VERDADE DA MENTIRA
É necessário dizer quem consideramos nossos adversários: os teólogos e tudo que tem sangue teológico
correndo em suas veias – essa é toda a nossa filosofia... É necessário ter visto essa ameaça de perto,
melhor ainda, é preciso tê-la vivido e quase sucumbido por ela, para compreender que isso não é qualquer
brincadeira (– o alegado livre-pensamento de nossos naturalistas e fisiologistas me parece uma
brincadeira – não possuem a paixão nessas coisas; não sofreram –).

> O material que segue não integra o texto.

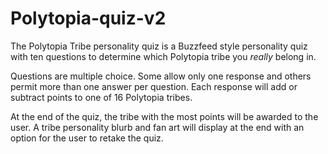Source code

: # Polytopia-quiz-v2
The Polytopia Tribe personality quiz is a Buzzfeed style personality quiz with ten questions to determine which Polytopia tribe you *really* belong in.

Questions are multiple choice. Some allow only one response and others permit more than one answer per question. Each response will add or subtract points to one of 16 Polytopia tribes. 

At the end of the quiz, the tribe with the most points will be awarded to the user. A tribe personality blurb and fan art will display at the end with an option for the user to retake the quiz.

Este envenenamento vai muito mais
longe do que a maioria imagina: encontro o arrogante hábito de teólogo entre todos aqueles que se
consideram “idealistas”, entre todos que, em virtude uma origem superior, reivindicam o direito de se
colocarem acima da realidade, e olhá-la com suspeita... O idealista, assim como o eclesiástico, carrega
todos os grandes conceitos em sua mão (– e não apenas em sua mão!); os lança com um benevolente
desprezo contra o “entendimento”, os “sentidos”, a “honra”, o “bem viver”, a “ciência”; vê tais coisas
abaixo de si, como forças perniciosas e sedutoras, sobre as quais “o espírito” plana como a coisa pura em
si – como se a humildade, a castidade, a pobreza, em uma palavra, a santidade, não tivessem causado
muito mais dano à vida que quaisquer outros horrores e vícios... O puro espírito é a pura mentira...
Enquanto o padre, esse negador, caluniador e envenenador da vida por profissão for aceito como uma
variedade de homem superior, não poderá haver resposta à pergunta: Que é a verdade? A verdade já foi
posta de cabeça para baixo quando o advogado do nada foi confundido com o representante da verdade.